**Exercise description**. From the records below, copy out each line that has the word "tasks".

━━ Entries shown

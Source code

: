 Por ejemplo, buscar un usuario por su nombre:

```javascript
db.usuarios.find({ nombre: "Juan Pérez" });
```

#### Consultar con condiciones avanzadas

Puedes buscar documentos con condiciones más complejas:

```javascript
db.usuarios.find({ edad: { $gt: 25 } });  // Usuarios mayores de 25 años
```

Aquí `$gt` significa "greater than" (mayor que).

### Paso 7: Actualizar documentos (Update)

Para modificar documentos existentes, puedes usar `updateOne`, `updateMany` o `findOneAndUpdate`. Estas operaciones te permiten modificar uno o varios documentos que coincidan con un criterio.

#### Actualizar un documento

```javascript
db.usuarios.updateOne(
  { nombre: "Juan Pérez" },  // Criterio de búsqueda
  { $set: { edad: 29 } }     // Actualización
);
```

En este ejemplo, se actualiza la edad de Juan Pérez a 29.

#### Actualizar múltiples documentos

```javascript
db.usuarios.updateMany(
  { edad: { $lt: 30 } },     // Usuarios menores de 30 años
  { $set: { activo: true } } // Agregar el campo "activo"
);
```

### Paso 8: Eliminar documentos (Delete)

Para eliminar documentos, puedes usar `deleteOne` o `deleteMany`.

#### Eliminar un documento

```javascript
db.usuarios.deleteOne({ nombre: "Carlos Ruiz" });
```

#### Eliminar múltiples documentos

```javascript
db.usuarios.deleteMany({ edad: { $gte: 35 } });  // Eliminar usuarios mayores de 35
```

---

━━━━
━━ Entries shown

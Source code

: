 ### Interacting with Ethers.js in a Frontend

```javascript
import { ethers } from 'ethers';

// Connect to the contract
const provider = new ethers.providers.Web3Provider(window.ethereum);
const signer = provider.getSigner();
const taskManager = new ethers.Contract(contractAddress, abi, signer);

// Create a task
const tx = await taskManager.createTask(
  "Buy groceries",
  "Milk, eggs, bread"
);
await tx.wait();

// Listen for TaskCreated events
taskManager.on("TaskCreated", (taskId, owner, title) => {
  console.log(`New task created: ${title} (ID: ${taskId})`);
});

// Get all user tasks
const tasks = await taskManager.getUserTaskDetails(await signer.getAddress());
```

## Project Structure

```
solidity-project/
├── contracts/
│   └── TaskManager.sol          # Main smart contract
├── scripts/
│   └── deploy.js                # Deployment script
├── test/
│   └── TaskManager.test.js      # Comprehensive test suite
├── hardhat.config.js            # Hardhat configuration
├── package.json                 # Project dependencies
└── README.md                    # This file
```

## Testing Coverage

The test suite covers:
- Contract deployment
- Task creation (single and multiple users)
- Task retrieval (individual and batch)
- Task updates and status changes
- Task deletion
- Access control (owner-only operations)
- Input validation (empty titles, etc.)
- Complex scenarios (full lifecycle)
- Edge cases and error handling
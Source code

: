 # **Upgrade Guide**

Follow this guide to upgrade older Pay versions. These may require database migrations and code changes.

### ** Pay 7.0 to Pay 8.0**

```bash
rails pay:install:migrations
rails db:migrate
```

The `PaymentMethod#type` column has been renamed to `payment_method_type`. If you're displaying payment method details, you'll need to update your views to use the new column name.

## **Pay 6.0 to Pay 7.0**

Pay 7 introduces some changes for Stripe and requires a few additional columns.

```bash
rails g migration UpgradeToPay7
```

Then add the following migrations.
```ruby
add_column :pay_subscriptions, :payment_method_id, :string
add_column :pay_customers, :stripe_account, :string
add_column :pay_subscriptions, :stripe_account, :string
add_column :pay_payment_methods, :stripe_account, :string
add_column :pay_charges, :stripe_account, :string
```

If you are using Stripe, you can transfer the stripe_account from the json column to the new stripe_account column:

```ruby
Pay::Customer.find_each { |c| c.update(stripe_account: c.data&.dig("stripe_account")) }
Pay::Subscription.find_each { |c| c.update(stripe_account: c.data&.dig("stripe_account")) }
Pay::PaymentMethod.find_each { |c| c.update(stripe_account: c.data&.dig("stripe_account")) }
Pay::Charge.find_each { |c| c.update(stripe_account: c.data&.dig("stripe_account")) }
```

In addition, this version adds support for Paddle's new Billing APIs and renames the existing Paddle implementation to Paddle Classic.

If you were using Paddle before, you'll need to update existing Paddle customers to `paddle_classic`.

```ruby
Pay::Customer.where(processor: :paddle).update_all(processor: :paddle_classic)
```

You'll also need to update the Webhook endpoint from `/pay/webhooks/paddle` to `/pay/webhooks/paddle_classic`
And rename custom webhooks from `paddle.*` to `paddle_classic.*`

━━━━

**Output below**.
// Get all user tasks
const tasks = await taskManager.getUserTaskDetails(await signer.getAddress());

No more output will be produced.